How to: plan a journalism project that needs data entry
This was first published on the Online Journalism Blog. Read it there if you prefer to avoid the Medium ‘free articles’ nonsense.
Data-driven reporting regularly involves some form of data entry — some of the stories I’ve been involved with, for example, have included entering information from Freedom of Information (FOI) requests, compiling data from documents such as companies’ accounts, or working with partners to collect information from a range of sources.
But you’ll rarely hear the challenges of managing these projects discussed in resources on data journalism.
Last week I delivered a session on exactly those challenges to a factchecking team in Albania, so I thought it might be useful to share the tips from that session here.
They include some steps to take to reduce the likelihood of problems arising, while also helping to ensure a data entry project takes as little time as possible.
The challenges of data entry projects
First, it’s worth outlining just what challenges data entry projects present.
Most obviously, data entry projects can take a lot of time — good planning can reduce that time significantly.
Secondly, the data in such projects can end up inconsistent and require cleaning — especially if more than one person is responsible for entering the data. Individuals can make errors that need identifying and correcting. Designing the data entry process well can make it much easier to prevent and spot those errors.
Finally, it’s not uncommon in data entry projects to find yourself going back to the source material to collect data that you should have collected to begin with. Again, good planning should avoid this.
Tip 1: Sketch out the table structure(s) to avoid having to repeat work
A project involving data should store that data in the correct format. So, let’s be clear: that means a spreadsheet — not a Word document (yes, I’ve seen FOI projects where journalists have collated the data in a Word document).
In a spreadsheet you can sort, filter, aggregate and calculate — all things that you cannot do with information trapped in a Word document.
But before you create that spreadsheet, it’s worth mapping out on paper what information it should contain.

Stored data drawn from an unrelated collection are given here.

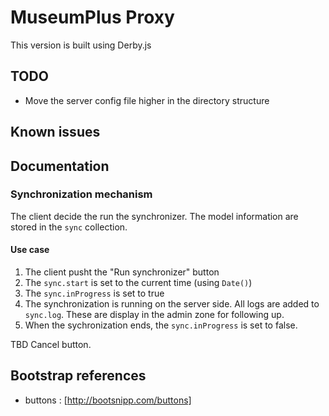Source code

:# MuseumPlus Proxy

This version is built using Derby.js

## TODO

- Move the server config file higher in the directory structure


## Known issues

## Documentation

### Synchronization mechanism

The client decide the run the synchronizer. The model information are stored in the ```sync``` collection.

#### Use case

1. The client pusht the "Run synchronizer" button
2. The ```sync.start``` is set to the current time (using ```Date()```)
3. The ```sync.inProgress``` is set to true
4. The synchronization is running on the server side. All logs are added to ```sync.log```. These are display in the admin zone for following up.
5. When the sychronization ends, the ```sync.inProgress``` is set to false.

TBD Cancel button.


## Bootstrap references

- buttons : [http://bootsnipp.com/buttons]
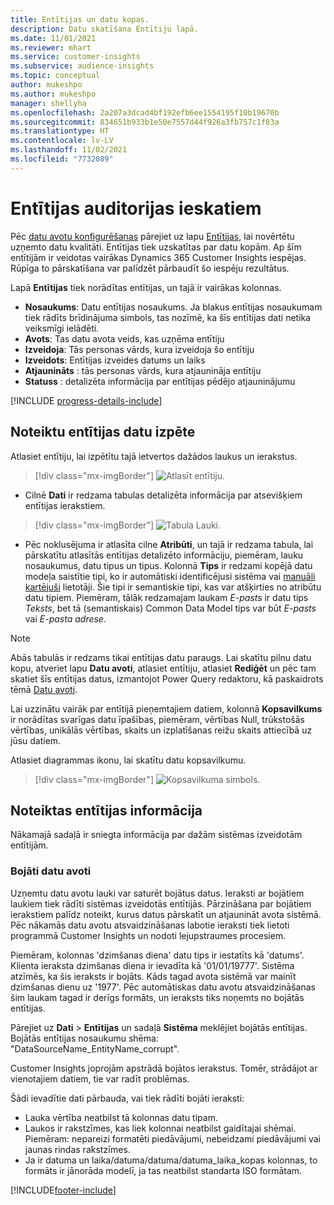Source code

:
 ```yaml
---
title: Entītijas un datu kopas.
description: Datu skatīšana Entītiju lapā.
ms.date: 11/01/2021
ms.reviewer: mhart
ms.service: customer-insights
ms.subservice: audience-insights
ms.topic: conceptual
author: mukeshpo
ms.author: mukeshpo
manager: shellyha
ms.openlocfilehash: 2a207a3dcad4bf192efb6ee1554195f10b19670b
ms.sourcegitcommit: 834651b933b1e50e7557d44f926a3fb757c1f83a
ms.translationtype: HT
ms.contentlocale: lv-LV
ms.lasthandoff: 11/02/2021
ms.locfileid: "7732089"
---
```

# <a name="entities-in-audience-insights"></a>Entītijas auditorijas ieskatiem

Pēc [datu avotu konfigurēšanas](data-sources.md) pārejiet uz lapu [Entītijas](data-sources.md), lai novērtētu uzņemto datu kvalitāti. Entītijas tiek uzskatītas par datu kopām. Ap šīm entītijām ir veidotas vairākas Dynamics 365 Customer Insights iespējas. Rūpīga to pārskatīšana var palīdzēt pārbaudīt šo iespēju rezultātus.

Lapā **Entītijas** tiek norādītas entītijas, un tajā ir vairākas kolonnas.

- **Nosaukums**: Datu entītijas nosaukums. Ja blakus entītijas nosaukumam tiek rādīts brīdinājuma simbols, tas nozīmē, ka šīs entītijas dati netika veiksmīgi ielādēti.
- **Avots**: Tas datu avota veids, kas uzņēma entītiju
- **Izveidoja**: Tās personas vārds, kura izveidoja šo entītiju
- **Izveidots**: Entītijas izveides datums un laiks
- **Atjaunināts** : tās personas vārds, kura atjaunināja entītiju
- **Statuss** : detalizēta informācija par entītijas pēdējo atjauninājumu

[!INCLUDE [progress-details-include](../includes/progress-details-pane.md)]

## <a name="explore-a-specific-entitys-data"></a>Noteiktu entītijas datu izpēte

Atlasiet entītiju, lai izpētītu tajā ietvertos dažādos laukus un ierakstus.

> [!div class="mx-imgBorder"]
> ![Atlasīt entītiju.](media/data-manager-entities-data.png "Entītijas atlase")

- Cilnē **Dati** ir redzama tabulas detalizēta informācija par atsevišķiem entītijas ierakstiem.

> [!div class="mx-imgBorder"]
> ![Tabula Lauki.](media/data-manager-entities-fields.PNG "Tabula Lauki")

- Pēc noklusējuma ir atlasīta cilne **Atribūti**, un tajā ir redzama tabula, lai pārskatītu atlasītās entītijas detalizēto informāciju, piemēram, lauku nosaukumus, datu tipus un tipus. Kolonnā **Tips** ir redzami kopējā datu modeļa saistītie tipi, ko ir automātiski identificējusi sistēma vai [manuāli kartējuši](map-entities.md) lietotāji. Šie tipi ir semantiskie tipi, kas var atšķirties no atribūtu datu tipiem. Piemēram, tālāk redzamajam laukam *E-pasts* ir datu tips *Teksts*, bet tā (semantiskais) Common Data Model tips var būt *E-pasts* vai *E-pasta adrese*.

> [!NOTE]
> Abās tabulās ir redzams tikai entītijas datu paraugs. Lai skatītu pilnu datu kopu, atveriet lapu **Datu avoti**, atlasiet entītiju, atlasiet **Rediģēt** un pēc tam skatiet šīs entītijas datus, izmantojot Power Query redaktoru, kā paskaidrots tēmā [Datu avoti](data-sources.md).

Lai uzzinātu vairāk par entītijā pieņemtajiem datiem, kolonnā **Kopsavilkums** ir norādītas svarīgas datu īpašības, piemēram, vērtības Null, trūkstošās vērtības, unikālās vērtības, skaits un izplatīšanas reižu skaits attiecībā uz jūsu datiem.

Atlasiet diagrammas ikonu, lai skatītu datu kopsavilkumu.

> [!div class="mx-imgBorder"]
> ![Kopsavilkuma simbols.](media/data-manager-entities-summary.png "Tabula Datu kopsavilkums")

## <a name="entity-specific-information"></a>Noteiktas entītijas informācija

Nākamajā sadaļā ir sniegta informācija par dažām sistēmas izveidotām entītijām.

### <a name="corrupted-data-sources"></a>Bojāti datu avoti

Uzņemtu datu avotu lauki var saturēt bojātus datus. Ieraksti ar bojātiem laukiem tiek rādīti sistēmas izveidotās entītijās. Pārzināšana par bojātiem ierakstiem palīdz noteikt, kurus datus pārskatīt un atjaunināt avota sistēmā. Pēc nākamās datu avotu atsvaidzināšanas labotie ieraksti tiek lietoti programmā Customer Insights un nodoti lejupstraumes procesiem. 

Piemēram, kolonnas 'dzimšanas diena' datu tips ir iestatīts kā 'datums'. Klienta ieraksta dzimšanas diena ir ievadīta kā '01/01/19777'. Sistēma atzīmēs, ka šis ieraksts ir bojāts. Kāds tagad avota sistēmā var mainīt dzimšanas dienu uz '1977'. Pēc automātiskas datu avotu atsvaidzināšanas šim laukam tagad ir derīgs formāts, un ieraksts tiks noņemts no bojātās entītijas. 

Pārejiet uz **Dati** > **Entītijas** un sadaļā **Sistēma** meklējiet bojātās entītijas. Bojātās entītijas nosaukumu shēma: "DataSourceName_EntityName_corrupt".

Customer Insights joprojām apstrādā bojātos ierakstus. Tomēr, strādājot ar vienotajiem datiem, tie var radīt problēmas.

Šādi ievadītie dati pārbauda, vai tiek rādīti bojāti ieraksti: 

- Lauka vērtība neatbilst tā kolonnas datu tipam.
- Laukos ir rakstzīmes, kas liek kolonnai neatbilst gaidītajai shēmai. Piemēram: nepareizi formatēti piedāvājumi, nebeidzami piedāvājumi vai jaunas rindas rakstzīmes.
- Ja ir datuma un laika/datuma/datuma/datuma_laika_kopas kolonnas, to formāts ir jānorāda modelī, ja tas neatbilst standarta ISO formātam.



[!INCLUDE[footer-include](../includes/footer-banner.md)]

This should ensure that a) you only collect the data you need and b) you don’t end up having to go back to collect data that you might have overlooked.
Start by identifying the pieces of data (the “fields”) in your raw material. Try to be as specific as possible. Here are some examples of information from documents about ‘liabilities owed in the oil industry’ that could be separated into different fields:
- Liabilities amount
- Name of company owing money
- Name of company owed money
- Agreement owed under
In the case of dates try to be specific about what the date refers to. Is it the date of an event, or the date that something was recorded?

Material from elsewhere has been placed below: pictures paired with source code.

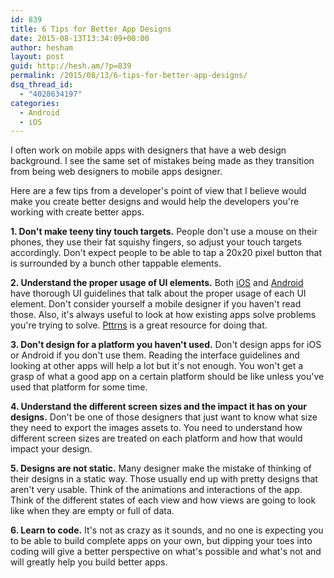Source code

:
 ```yaml
---
id: 839
title: 6 Tips for Better App Designs
date: 2015-08-13T13:34:09+00:00
author: hesham
layout: post
guid: http://hesh.am/?p=839
permalink: /2015/08/13/6-tips-for-better-app-designs/
dsq_thread_id:
  - "4028634197"
categories:
  - Android
  - iOS
---
```

I often work on mobile apps with designers that have a web design background. I see the same set of mistakes being made as they transition from being web designers to mobile apps designer.

Here are a few tips from a developer's point of view that I believe would make you create better designs and would help the developers you're working with create better apps.

**1. Don't make teeny tiny touch targets.** People don't use a mouse on their phones, they use their fat squishy fingers, so adjust your touch targets accordingly. Don't expect people to be able to tap a 20x20 pixel button that is surrounded by a bunch other tappable elements.

**2. Understand the proper usage of UI elements.** Both [iOS](https://developer.apple.com/library/ios/documentation/UserExperience/Conceptual/MobileHIG/) and [Android](https://developer.android.com/design/material/index.html) have thorough UI guidelines that talk about the proper usage of each UI element. Don't consider yourself a mobile designer if you haven't read those. Also, it's always useful to look at how existing apps solve problems you're trying to solve. [Pttrns](http://pttrns.com/) is a great resource for doing that.

**3. Don't design for a platform you haven't used.** Don't design apps for iOS or Android if you don't use them. Reading the interface guidelines and looking at other apps will help a lot but it's not enough. You won't get a grasp of what a good app on a certain platform should be like unless you've used that platform for some time.

**4. Understand the different screen sizes and the impact it has on your designs.** Don't be one of those designers that just want to know what size they need to export the images assets to. You need to understand how different screen sizes are treated on each platform and how that would impact your design.

**5. Designs are not static.**  Many designer make the mistake of thinking of their designs in a static way. Those usually end up with pretty designs that aren't very usable. Think of the animations and interactions of the app. Think of the different states of each view and how views are going to look like when they are empty or full of data.

**6. Learn to code.** It's not as crazy as it sounds, and no one is expecting you to be able to build complete apps on your own, but dipping your toes into coding will give a better perspective on what's possible and what's not and will greatly help you build better apps.

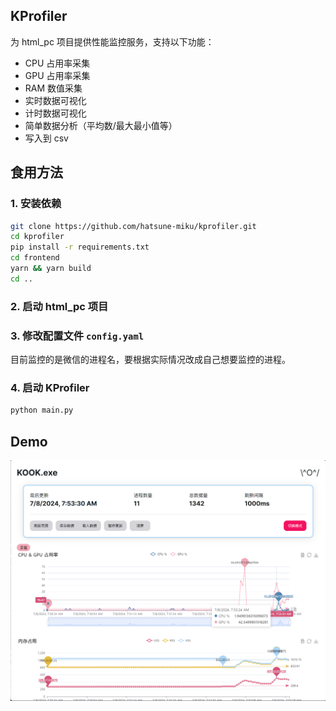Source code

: ## KProfiler

为 html_pc 项目提供性能监控服务，支持以下功能：

- CPU 占用率采集
- GPU 占用率采集
- RAM 数值采集
- 实时数据可视化
- 计时数据可视化
- 简单数据分析（平均数/最大最小值等）
- 写入到 csv

## 食用方法

### 1. 安装依赖

```bash
git clone https://github.com/hatsune-miku/kprofiler.git
cd kprofiler
pip install -r requirements.txt
cd frontend
yarn && yarn build
cd ..
```

### 2. 启动 html_pc 项目

### 3. 修改配置文件 `config.yaml`

目前监控的是微信的进程名，要根据实际情况改成自己想要监控的进程。

### 4. 启动 KProfiler

```bash
python main.py
```

## Demo

![Demo 1](doc/demo3.jpg)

Consider having both a start and end date if the information you are collecting refers to events that take place over more than one day.
Consider what unique identifiers may exist in the information that you are dealing with. Unique identifiers are very useful in finding other information and helping you to combine data.
Company codes are a good example: if you have two company names that are similar, or the same company using different names, a company code is much more useful in helping distinguish or match those.
Contract codes and spending codes are other examples. They should definitely be in there.
One table — or multiple tables?
If your story relates to different types of entities — a classic example would be companies and company directors — then consider creating more than one table.
Why? Well consider the following scenario: a company often has more than one director; and it has different directors at different times. So we can’t simply add a field to a table about companies saying ‘director’.
Any situation where you are having to enter more than one entity in one cell (e.g. multiple names, codes etc) should make you ask whether it’s better to have a separate table for those things.
Here a second table is needed where the directorship is the focal element.
Now a company can appear more than once (against different directors), and a director can too (against different companies). The table might only have 4 fields: director name; company name; start date; and end date (if applicable).
Tip 2: Add columns to your table plans for attribution and checking, notes and newsworthiness
Once you’ve planned out the fields in your table, make sure you add a column titled ‘entered by’.
This is so that the person entering the data can put their name or initials in a row every time they enter data.
If problems are discovered at any point in the project, it means you can easily find out:
- Who entered the problematic data;
- If it is actually an error — or the data is what it seems;
- What may have caused any error;
- Whether the same mistake has been made by the same person elsewhere.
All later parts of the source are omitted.